Adeno-associated virus (AAV) is a small non-enveloped virus which requires a helper virus for active replication. AAV is used as a gene therapy vector because they are non pathogenic, they persistently express the transgene in the transduced cells, and can transduce both dividing and non-dividing cells. In humans, the presence of serum antibodies directed against AAV vector serotypes is a major drawback for the use of AAV as a gene therapy vector. Reports suggest that neutralizing antibodies against a serotype of AAV can reduce the efficiency of the gene delivery of the vector. Hence, screening for AAV serotype specific antibodies in potential gene therapy individuals is of paramount importance. Screening of AAV serotype specific antibodies is done mainly by transduction inhibition assay (TIA). ELISA is being used for screening of total antibodies against AAV serotypes using AAV capsids. However, this format (using whole capsid protein) does not give information on Serotype-specific detection of AAV antibodies. In this component of the NAHD project, we would first establish a peptide ELISA for the detection of serotype-specific antibodies against AAV and compare the results with TIA which is the gold standard for the detection of neutralizing antibodies against AAV. This study would help us establish a good method of screening for AAV antibodies. Also, we would be able to assess the prevalence of antibodies against different serotypes of AAV in the Indian population.

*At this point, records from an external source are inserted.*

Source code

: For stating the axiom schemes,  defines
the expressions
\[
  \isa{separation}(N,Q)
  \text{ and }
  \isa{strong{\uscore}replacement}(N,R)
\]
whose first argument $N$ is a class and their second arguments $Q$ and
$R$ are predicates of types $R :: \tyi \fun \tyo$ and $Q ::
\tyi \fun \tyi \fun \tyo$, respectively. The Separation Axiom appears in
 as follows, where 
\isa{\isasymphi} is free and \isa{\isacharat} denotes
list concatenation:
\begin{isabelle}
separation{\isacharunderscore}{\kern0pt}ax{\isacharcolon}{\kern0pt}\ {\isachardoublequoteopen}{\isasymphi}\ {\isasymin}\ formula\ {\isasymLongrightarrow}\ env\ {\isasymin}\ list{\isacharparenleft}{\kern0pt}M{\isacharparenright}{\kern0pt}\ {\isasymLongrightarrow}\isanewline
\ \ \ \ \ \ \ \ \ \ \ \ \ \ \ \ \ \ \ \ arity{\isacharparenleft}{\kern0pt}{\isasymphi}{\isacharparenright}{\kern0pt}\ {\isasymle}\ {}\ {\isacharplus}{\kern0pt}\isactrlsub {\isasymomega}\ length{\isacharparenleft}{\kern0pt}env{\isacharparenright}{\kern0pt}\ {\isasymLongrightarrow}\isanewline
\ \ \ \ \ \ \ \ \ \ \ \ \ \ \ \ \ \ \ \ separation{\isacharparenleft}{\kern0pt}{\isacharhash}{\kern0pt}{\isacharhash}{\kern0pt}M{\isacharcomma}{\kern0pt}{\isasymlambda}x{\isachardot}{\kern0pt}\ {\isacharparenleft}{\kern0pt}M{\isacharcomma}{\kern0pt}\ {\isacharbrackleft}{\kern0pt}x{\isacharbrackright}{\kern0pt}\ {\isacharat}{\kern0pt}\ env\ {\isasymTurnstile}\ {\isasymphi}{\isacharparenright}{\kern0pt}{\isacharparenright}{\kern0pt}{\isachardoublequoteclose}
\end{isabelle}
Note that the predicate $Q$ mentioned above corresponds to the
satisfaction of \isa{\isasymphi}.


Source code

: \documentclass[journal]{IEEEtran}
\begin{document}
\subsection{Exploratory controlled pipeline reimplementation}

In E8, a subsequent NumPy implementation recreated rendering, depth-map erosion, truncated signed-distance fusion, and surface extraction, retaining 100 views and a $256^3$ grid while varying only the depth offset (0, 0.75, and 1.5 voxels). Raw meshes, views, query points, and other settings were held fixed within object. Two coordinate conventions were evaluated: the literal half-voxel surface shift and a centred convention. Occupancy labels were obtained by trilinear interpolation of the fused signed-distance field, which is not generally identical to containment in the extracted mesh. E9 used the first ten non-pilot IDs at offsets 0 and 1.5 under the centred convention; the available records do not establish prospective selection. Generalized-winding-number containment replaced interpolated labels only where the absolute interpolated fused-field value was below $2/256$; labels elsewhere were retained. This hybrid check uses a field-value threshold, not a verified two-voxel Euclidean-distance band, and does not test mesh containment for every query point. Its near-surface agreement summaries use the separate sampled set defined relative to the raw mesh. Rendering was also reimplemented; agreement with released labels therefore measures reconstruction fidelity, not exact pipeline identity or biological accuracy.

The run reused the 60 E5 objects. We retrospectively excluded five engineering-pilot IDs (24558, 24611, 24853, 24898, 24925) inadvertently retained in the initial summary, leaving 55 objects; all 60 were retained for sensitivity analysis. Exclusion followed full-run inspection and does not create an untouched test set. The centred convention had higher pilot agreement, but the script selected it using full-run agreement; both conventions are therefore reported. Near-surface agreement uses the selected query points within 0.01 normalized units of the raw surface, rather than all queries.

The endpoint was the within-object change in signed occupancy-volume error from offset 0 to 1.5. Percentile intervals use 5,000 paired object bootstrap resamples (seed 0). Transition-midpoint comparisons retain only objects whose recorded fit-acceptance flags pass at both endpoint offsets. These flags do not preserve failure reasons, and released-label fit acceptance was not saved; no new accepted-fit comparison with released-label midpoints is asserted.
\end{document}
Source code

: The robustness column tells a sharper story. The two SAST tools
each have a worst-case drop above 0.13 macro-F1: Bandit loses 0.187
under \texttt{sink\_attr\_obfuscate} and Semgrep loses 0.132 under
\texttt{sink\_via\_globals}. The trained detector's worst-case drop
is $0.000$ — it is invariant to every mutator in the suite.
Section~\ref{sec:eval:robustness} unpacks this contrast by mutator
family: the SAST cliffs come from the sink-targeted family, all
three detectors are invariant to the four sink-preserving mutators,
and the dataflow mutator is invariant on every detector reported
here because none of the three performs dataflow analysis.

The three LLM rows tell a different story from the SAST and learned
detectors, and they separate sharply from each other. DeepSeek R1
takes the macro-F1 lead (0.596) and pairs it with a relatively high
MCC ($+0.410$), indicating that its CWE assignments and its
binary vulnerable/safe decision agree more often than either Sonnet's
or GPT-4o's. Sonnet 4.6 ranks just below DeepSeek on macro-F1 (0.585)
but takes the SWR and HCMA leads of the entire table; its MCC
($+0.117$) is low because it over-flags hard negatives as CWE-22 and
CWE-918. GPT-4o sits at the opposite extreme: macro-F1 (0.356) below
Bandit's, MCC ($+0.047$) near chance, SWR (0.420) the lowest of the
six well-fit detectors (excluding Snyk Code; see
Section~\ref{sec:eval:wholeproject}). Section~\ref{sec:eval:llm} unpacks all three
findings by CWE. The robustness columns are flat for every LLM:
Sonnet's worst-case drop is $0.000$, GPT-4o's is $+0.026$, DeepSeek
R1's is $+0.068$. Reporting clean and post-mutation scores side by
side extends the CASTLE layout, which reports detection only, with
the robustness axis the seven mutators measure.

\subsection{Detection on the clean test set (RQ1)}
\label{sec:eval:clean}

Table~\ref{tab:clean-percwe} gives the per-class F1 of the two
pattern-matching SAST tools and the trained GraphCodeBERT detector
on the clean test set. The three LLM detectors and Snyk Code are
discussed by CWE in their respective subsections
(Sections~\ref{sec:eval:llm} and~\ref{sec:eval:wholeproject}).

Figure 1: AAV antibody detection methods. Transduction inhibition assay detects only neutralizing antibodies. ELISA using whole capsid detects both neutralizing and binding antibodies. Peptide ELISA detects either neutralizing or binding antibodies.
Figure 2: In vitro transduction inhibition assay to assess neutralizing antibodies in plasma samples. Plasma samples were diluted at different dilutions and mixed with AAV vectors containing a reporter gene. Plasma + AAV vector was allowed to transduce in cell lines and expression of the reporter gene evaluated after 48 hours. Positive control is sample containing AAV neutralizing antibody. Negative control is sample negative for AAV neutralizing antibodies. Titer of a sample is the highest dilution at which there is ≥50% inhibition of transduction compared to no serum control (Negative control).